__Stored data__.
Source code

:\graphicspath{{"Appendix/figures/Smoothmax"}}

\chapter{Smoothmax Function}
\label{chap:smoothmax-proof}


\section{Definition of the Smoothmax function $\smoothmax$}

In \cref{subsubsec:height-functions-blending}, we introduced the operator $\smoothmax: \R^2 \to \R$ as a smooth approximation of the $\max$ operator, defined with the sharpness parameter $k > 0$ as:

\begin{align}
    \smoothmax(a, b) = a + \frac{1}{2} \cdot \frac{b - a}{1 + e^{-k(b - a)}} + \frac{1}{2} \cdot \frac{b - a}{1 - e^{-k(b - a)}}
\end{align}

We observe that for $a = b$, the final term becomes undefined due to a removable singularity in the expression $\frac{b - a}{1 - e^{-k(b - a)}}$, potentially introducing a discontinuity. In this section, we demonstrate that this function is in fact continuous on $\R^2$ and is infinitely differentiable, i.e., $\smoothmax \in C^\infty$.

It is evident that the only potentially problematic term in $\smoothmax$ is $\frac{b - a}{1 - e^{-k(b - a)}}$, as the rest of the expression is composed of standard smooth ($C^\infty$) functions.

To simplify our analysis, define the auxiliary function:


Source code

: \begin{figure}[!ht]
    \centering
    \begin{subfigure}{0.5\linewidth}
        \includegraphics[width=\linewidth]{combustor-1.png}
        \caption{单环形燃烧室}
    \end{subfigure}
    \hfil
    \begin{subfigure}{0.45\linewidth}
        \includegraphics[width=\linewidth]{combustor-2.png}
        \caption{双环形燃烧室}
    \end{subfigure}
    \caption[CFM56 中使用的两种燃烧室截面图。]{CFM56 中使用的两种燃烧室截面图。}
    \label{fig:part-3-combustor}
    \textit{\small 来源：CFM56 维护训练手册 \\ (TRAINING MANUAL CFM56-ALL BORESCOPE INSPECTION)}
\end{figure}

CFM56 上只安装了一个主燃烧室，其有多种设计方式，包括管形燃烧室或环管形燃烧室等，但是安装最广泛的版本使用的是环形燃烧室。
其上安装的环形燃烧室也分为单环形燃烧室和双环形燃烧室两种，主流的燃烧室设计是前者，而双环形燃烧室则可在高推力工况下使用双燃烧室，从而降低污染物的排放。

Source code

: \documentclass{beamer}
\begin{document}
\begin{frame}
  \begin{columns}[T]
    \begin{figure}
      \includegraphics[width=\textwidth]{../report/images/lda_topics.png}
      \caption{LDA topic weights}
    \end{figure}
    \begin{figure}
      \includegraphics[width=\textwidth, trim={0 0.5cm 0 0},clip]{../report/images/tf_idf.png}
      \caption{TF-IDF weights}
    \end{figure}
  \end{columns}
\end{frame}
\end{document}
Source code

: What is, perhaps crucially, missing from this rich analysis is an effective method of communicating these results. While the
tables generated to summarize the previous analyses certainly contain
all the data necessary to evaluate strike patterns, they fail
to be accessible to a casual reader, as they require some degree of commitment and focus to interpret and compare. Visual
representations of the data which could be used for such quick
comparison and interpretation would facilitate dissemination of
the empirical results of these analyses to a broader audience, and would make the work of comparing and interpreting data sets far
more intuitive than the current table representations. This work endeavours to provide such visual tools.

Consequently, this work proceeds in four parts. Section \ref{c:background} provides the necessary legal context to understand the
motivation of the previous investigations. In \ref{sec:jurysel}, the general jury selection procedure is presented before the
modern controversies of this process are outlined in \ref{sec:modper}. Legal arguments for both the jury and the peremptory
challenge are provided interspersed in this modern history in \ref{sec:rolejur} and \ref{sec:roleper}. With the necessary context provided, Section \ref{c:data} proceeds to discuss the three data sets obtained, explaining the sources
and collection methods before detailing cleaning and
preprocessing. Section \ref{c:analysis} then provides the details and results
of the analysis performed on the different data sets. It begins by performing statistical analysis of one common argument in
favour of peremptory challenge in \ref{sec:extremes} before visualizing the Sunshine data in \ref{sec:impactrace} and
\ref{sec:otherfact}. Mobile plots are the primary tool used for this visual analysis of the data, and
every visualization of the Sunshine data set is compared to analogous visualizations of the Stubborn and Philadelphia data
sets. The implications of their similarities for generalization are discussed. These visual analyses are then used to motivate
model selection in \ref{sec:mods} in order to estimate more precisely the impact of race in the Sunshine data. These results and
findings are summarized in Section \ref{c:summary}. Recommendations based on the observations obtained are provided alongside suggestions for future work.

__Task instructions__.
Check each line of the listing above. Copy it if it holds the string "obtained".

__Output for this exercise__.
challenge are provided interspersed in this modern history in \ref{sec:rolejur} and \ref{sec:roleper}. With the necessary context provided, Section \ref{c:data} proceeds to discuss the three data sets obtained, explaining the sources
findings are summarized in Section \ref{c:summary}. Recommendations based on the observations obtained are provided alongside suggestions for future work.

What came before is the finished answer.